* _EXTRACTED ENTRIES_:
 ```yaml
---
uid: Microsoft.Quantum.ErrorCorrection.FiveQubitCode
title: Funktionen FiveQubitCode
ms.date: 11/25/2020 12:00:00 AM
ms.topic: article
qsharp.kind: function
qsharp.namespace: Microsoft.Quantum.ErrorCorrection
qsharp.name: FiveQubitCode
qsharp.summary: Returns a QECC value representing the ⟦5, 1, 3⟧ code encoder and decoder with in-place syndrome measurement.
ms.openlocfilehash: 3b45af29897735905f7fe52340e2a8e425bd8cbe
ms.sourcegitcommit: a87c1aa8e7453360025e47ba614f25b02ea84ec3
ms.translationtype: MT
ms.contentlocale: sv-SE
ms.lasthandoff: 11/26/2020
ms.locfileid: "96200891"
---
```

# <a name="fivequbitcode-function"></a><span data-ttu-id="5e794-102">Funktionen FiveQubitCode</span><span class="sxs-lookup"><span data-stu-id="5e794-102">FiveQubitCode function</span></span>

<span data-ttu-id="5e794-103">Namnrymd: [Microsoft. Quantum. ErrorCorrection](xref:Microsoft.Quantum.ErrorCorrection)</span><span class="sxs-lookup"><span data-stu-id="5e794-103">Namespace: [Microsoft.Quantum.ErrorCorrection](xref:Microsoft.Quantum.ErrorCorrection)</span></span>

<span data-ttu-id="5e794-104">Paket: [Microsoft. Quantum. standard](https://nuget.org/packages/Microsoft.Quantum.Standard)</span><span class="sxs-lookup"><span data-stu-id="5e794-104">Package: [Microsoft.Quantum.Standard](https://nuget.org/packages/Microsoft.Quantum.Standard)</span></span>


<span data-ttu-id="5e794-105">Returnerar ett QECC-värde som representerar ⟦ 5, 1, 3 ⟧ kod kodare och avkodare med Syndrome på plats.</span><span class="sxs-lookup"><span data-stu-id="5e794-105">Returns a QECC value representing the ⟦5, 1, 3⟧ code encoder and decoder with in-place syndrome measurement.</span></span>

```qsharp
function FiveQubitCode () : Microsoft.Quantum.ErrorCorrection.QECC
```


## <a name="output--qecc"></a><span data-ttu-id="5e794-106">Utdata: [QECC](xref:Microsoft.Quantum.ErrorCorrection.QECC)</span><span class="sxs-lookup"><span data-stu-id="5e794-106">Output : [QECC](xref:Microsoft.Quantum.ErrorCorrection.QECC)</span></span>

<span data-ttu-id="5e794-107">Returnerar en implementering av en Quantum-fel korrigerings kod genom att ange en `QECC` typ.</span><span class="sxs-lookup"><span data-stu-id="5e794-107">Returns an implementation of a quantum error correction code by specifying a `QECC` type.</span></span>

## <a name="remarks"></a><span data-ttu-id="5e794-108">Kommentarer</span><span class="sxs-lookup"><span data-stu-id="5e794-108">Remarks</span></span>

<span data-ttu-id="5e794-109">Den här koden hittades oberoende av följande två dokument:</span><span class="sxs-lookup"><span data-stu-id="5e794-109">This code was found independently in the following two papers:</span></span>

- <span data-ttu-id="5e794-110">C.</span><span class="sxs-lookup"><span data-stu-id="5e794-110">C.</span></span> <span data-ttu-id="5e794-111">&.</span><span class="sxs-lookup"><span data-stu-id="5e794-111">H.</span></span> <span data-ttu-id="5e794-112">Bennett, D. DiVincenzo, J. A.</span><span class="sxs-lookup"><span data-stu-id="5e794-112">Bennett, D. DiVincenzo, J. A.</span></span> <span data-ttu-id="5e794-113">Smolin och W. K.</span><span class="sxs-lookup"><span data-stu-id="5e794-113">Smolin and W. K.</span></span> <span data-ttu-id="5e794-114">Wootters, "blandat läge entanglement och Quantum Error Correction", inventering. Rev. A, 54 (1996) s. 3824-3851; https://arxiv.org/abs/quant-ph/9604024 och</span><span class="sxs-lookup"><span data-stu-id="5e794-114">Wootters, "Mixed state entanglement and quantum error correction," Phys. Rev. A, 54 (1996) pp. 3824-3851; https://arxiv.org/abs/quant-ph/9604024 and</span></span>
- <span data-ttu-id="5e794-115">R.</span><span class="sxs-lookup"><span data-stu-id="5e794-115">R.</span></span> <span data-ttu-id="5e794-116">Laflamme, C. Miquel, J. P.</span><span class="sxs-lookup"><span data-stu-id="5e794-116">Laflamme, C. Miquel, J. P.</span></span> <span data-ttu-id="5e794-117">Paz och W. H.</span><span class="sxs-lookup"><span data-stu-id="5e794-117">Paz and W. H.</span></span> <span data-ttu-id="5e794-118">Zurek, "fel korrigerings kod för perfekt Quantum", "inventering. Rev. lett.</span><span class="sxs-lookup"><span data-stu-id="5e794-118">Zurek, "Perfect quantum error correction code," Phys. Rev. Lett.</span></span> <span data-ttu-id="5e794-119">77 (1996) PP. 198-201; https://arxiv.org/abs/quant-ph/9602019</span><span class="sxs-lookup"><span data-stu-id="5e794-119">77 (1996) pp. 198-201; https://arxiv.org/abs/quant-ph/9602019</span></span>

* _THE PROBLEM_: Whenever the word "Funktionen" appears in a line of the listing, copy out that line.

* _TASK SOLUTION_:
title: Funktionen FiveQubitCode
# <a name="fivequbitcode-function"></a><span data-ttu-id="5e794-102">Funktionen FiveQubitCode</span><span class="sxs-lookup"><span data-stu-id="5e794-102">FiveQubitCode function</span></span>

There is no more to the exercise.